• _ACTIVITY_:
Could you give back every record below exactly, leaving out the pictures?

• _EXTRACTED MATERIAL_:
◇ ◇ ◇
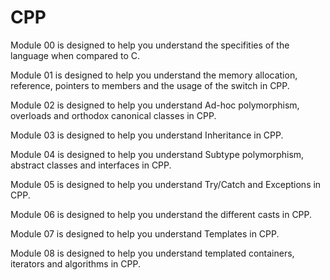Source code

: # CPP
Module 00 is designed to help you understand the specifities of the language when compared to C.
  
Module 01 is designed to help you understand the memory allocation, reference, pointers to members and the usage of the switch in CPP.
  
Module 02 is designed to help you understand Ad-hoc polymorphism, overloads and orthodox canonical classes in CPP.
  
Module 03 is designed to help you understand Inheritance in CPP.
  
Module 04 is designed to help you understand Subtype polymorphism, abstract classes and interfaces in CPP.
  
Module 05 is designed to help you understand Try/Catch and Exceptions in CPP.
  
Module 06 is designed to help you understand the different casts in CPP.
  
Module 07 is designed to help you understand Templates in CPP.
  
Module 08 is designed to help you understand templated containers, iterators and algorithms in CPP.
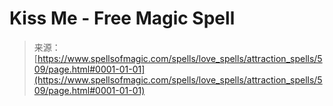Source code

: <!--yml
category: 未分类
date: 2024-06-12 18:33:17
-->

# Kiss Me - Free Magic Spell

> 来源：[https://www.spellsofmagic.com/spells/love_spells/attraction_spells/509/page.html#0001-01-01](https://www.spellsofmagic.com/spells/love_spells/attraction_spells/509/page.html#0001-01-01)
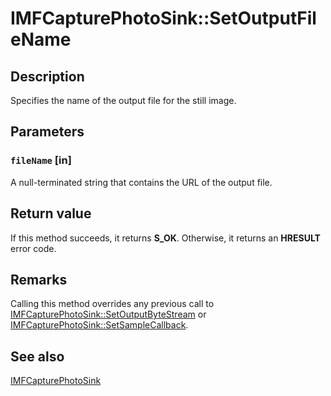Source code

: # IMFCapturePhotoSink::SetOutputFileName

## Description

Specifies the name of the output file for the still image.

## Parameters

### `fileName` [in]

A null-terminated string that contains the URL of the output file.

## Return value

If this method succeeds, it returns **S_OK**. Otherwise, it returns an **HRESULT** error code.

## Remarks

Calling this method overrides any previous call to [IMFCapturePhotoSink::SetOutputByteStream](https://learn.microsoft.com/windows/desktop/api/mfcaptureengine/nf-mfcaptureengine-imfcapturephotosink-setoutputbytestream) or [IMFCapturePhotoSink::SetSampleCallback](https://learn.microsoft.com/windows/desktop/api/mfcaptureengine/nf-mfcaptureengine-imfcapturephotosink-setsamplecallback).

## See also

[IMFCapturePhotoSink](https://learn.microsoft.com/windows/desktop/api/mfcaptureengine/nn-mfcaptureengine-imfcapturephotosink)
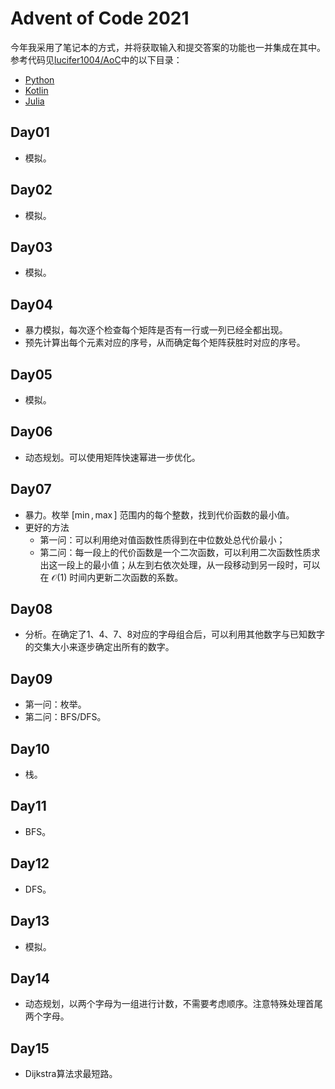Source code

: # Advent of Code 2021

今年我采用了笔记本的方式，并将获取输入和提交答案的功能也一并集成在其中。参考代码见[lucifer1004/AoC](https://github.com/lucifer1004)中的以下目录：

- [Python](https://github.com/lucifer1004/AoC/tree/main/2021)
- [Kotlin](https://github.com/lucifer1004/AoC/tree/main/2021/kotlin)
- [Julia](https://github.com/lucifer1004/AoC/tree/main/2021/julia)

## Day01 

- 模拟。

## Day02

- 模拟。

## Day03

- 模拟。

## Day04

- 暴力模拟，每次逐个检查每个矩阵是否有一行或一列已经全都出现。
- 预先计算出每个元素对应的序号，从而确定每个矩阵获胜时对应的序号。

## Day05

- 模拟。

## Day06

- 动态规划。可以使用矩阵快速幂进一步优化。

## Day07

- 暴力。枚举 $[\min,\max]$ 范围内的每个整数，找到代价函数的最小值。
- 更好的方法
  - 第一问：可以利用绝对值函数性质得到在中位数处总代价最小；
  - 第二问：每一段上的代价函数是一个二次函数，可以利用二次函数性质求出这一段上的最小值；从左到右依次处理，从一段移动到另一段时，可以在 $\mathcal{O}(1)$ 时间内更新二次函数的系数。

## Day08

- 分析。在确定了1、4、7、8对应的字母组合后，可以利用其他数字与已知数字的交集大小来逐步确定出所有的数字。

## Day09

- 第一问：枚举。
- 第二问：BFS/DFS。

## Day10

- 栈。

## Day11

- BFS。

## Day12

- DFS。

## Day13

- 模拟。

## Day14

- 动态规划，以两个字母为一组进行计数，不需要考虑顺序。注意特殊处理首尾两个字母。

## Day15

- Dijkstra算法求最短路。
◇ ◇ ◇
• _RESULT FOR THIS EXERCISE_:
Source code

: # CPP
Module 00 is designed to help you understand the specifities of the language when compared to C.
  
Module 01 is designed to help you understand the memory allocation, reference, pointers to members and the usage of the switch in CPP.
  
Module 02 is designed to help you understand Ad-hoc polymorphism, overloads and orthodox canonical classes in CPP.
  
Module 03 is designed to help you understand Inheritance in CPP.
  
Module 04 is designed to help you understand Subtype polymorphism, abstract classes and interfaces in CPP.
  
Module 05 is designed to help you understand Try/Catch and Exceptions in CPP.
  
Module 06 is designed to help you understand the different casts in CPP.
  
Module 07 is designed to help you understand Templates in CPP.
  
Module 08 is designed to help you understand templated containers, iterators and algorithms in CPP.
Source code

: <!--yml
category: 未分类
date: 2024-06-12 18:33:17
-->

# Kiss Me - Free Magic Spell

> 来源：[https://www.spellsofmagic.com/spells/love_spells/attraction_spells/509/page.html#0001-01-01](https://www.spellsofmagic.com/spells/love_spells/attraction_spells/509/page.html#0001-01-01)
Source code

: # IMFCapturePhotoSink::SetOutputFileName

## Description

Specifies the name of the output file for the still image.

## Parameters

### `fileName` [in]

A null-terminated string that contains the URL of the output file.

## Return value

If this method succeeds, it returns **S_OK**. Otherwise, it returns an **HRESULT** error code.

## Remarks

Calling this method overrides any previous call to [IMFCapturePhotoSink::SetOutputByteStream](https://learn.microsoft.com/windows/desktop/api/mfcaptureengine/nf-mfcaptureengine-imfcapturephotosink-setoutputbytestream) or [IMFCapturePhotoSink::SetSampleCallback](https://learn.microsoft.com/windows/desktop/api/mfcaptureengine/nf-mfcaptureengine-imfcapturephotosink-setsamplecallback).

## See also

[IMFCapturePhotoSink](https://learn.microsoft.com/windows/desktop/api/mfcaptureengine/nn-mfcaptureengine-imfcapturephotosink)
Source code

: # Advent of Code 2021

今年我采用了笔记本的方式，并将获取输入和提交答案的功能也一并集成在其中。参考代码见[lucifer1004/AoC](https://github.com/lucifer1004)中的以下目录：

- [Python](https://github.com/lucifer1004/AoC/tree/main/2021)
- [Kotlin](https://github.com/lucifer1004/AoC/tree/main/2021/kotlin)
- [Julia](https://github.com/lucifer1004/AoC/tree/main/2021/julia)

## Day01 

- 模拟。

## Day02

- 模拟。

## Day03

- 模拟。

## Day04

- 暴力模拟，每次逐个检查每个矩阵是否有一行或一列已经全都出现。
- 预先计算出每个元素对应的序号，从而确定每个矩阵获胜时对应的序号。

## Day05

- 模拟。

## Day06

- 动态规划。可以使用矩阵快速幂进一步优化。

## Day07

- 暴力。枚举 $[\min,\max]$ 范围内的每个整数，找到代价函数的最小值。
- 更好的方法
  - 第一问：可以利用绝对值函数性质得到在中位数处总代价最小；
  - 第二问：每一段上的代价函数是一个二次函数，可以利用二次函数性质求出这一段上的最小值；从左到右依次处理，从一段移动到另一段时，可以在 $\mathcal{O}(1)$ 时间内更新二次函数的系数。

## Day08

- 分析。在确定了1、4、7、8对应的字母组合后，可以利用其他数字与已知数字的交集大小来逐步确定出所有的数字。

## Day09

- 第一问：枚举。
- 第二问：BFS/DFS。

## Day10

- 栈。

## Day11

- BFS。

## Day12

- DFS。

## Day13

- 模拟。

## Day14

- 动态规划，以两个字母为一组进行计数，不需要考虑顺序。注意特殊处理首尾两个字母。

## Day15

- Dijkstra算法求最短路。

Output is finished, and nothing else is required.